§ Activity
All of the entries need to be set down exactly as they read.

§ Input records

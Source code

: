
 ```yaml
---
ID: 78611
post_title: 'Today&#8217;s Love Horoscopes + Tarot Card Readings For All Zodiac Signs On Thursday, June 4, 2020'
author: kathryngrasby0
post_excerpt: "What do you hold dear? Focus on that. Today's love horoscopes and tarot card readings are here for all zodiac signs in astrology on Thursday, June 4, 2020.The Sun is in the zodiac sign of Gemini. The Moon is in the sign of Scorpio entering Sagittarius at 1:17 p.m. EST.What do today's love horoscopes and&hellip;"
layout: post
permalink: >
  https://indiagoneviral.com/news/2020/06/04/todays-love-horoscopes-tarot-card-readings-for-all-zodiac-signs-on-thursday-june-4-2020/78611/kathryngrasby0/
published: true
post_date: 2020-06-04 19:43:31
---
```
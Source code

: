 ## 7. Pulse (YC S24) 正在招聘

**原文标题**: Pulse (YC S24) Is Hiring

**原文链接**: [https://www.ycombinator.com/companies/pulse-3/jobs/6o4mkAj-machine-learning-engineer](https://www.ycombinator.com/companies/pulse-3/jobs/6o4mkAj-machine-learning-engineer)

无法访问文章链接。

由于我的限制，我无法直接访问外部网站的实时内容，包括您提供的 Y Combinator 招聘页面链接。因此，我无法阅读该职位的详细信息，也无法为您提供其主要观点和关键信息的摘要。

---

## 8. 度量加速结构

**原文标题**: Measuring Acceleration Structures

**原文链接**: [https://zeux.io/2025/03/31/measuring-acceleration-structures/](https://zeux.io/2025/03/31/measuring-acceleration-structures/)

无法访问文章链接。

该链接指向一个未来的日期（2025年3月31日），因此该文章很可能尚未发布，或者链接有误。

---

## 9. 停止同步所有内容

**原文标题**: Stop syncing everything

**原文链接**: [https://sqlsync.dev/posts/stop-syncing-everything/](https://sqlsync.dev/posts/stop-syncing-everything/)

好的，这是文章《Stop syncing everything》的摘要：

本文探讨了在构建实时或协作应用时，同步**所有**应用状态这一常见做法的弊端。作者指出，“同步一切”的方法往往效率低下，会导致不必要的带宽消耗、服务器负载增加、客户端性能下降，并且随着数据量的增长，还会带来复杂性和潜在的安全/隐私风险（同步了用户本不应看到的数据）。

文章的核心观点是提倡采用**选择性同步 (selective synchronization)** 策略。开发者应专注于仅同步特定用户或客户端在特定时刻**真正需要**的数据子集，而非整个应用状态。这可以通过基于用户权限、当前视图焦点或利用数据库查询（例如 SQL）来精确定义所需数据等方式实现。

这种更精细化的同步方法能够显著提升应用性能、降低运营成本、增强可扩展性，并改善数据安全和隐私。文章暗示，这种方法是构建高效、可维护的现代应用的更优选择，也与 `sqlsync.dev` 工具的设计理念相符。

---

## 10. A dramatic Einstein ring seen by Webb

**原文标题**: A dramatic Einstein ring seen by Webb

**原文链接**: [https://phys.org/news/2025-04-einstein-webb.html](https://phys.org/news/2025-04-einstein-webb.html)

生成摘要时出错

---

§ Result below
Source code

:
 ```yaml
---
ID: 78611
post_title: 'Today&#8217;s Love Horoscopes + Tarot Card Readings For All Zodiac Signs On Thursday, June 4, 2020'
author: kathryngrasby0
post_excerpt: "What do you hold dear? Focus on that. Today's love horoscopes and tarot card readings are here for all zodiac signs in astrology on Thursday, June 4, 2020.The Sun is in the zodiac sign of Gemini. The Moon is in the sign of Scorpio entering Sagittarius at 1:17 p.m. EST.What do today's love horoscopes and&hellip;"
layout: post
permalink: >
  https://indiagoneviral.com/news/2020/06/04/todays-love-horoscopes-tarot-card-readings-for-all-zodiac-signs-on-thursday-june-4-2020/78611/kathryngrasby0/
published: true
post_date: 2020-06-04 19:43:31
---
```
Source code

: ## 7. Pulse (YC S24) 正在招聘

**原文标题**: Pulse (YC S24) Is Hiring

**原文链接**: [https://www.ycombinator.com/companies/pulse-3/jobs/6o4mkAj-machine-learning-engineer](https://www.ycombinator.com/companies/pulse-3/jobs/6o4mkAj-machine-learning-engineer)

无法访问文章链接。

由于我的限制，我无法直接访问外部网站的实时内容，包括您提供的 Y Combinator 招聘页面链接。因此，我无法阅读该职位的详细信息，也无法为您提供其主要观点和关键信息的摘要。

---

## 8. 度量加速结构

**原文标题**: Measuring Acceleration Structures

**原文链接**: [https://zeux.io/2025/03/31/measuring-acceleration-structures/](https://zeux.io/2025/03/31/measuring-acceleration-structures/)

无法访问文章链接。

该链接指向一个未来的日期（2025年3月31日），因此该文章很可能尚未发布，或者链接有误。

---

## 9. 停止同步所有内容

**原文标题**: Stop syncing everything

**原文链接**: [https://sqlsync.dev/posts/stop-syncing-everything/](https://sqlsync.dev/posts/stop-syncing-everything/)

好的，这是文章《Stop syncing everything》的摘要：

本文探讨了在构建实时或协作应用时，同步**所有**应用状态这一常见做法的弊端。作者指出，“同步一切”的方法往往效率低下，会导致不必要的带宽消耗、服务器负载增加、客户端性能下降，并且随着数据量的增长，还会带来复杂性和潜在的安全/隐私风险（同步了用户本不应看到的数据）。

文章的核心观点是提倡采用**选择性同步 (selective synchronization)** 策略。开发者应专注于仅同步特定用户或客户端在特定时刻**真正需要**的数据子集，而非整个应用状态。这可以通过基于用户权限、当前视图焦点或利用数据库查询（例如 SQL）来精确定义所需数据等方式实现。

这种更精细化的同步方法能够显著提升应用性能、降低运营成本、增强可扩展性，并改善数据安全和隐私。文章暗示，这种方法是构建高效、可维护的现代应用的更优选择，也与 `sqlsync.dev` 工具的设计理念相符。

---

## 10. A dramatic Einstein ring seen by Webb

**原文标题**: A dramatic Einstein ring seen by Webb

**原文链接**: [https://phys.org/news/2025-04-einstein-webb.html](https://phys.org/news/2025-04-einstein-webb.html)

生成摘要时出错

---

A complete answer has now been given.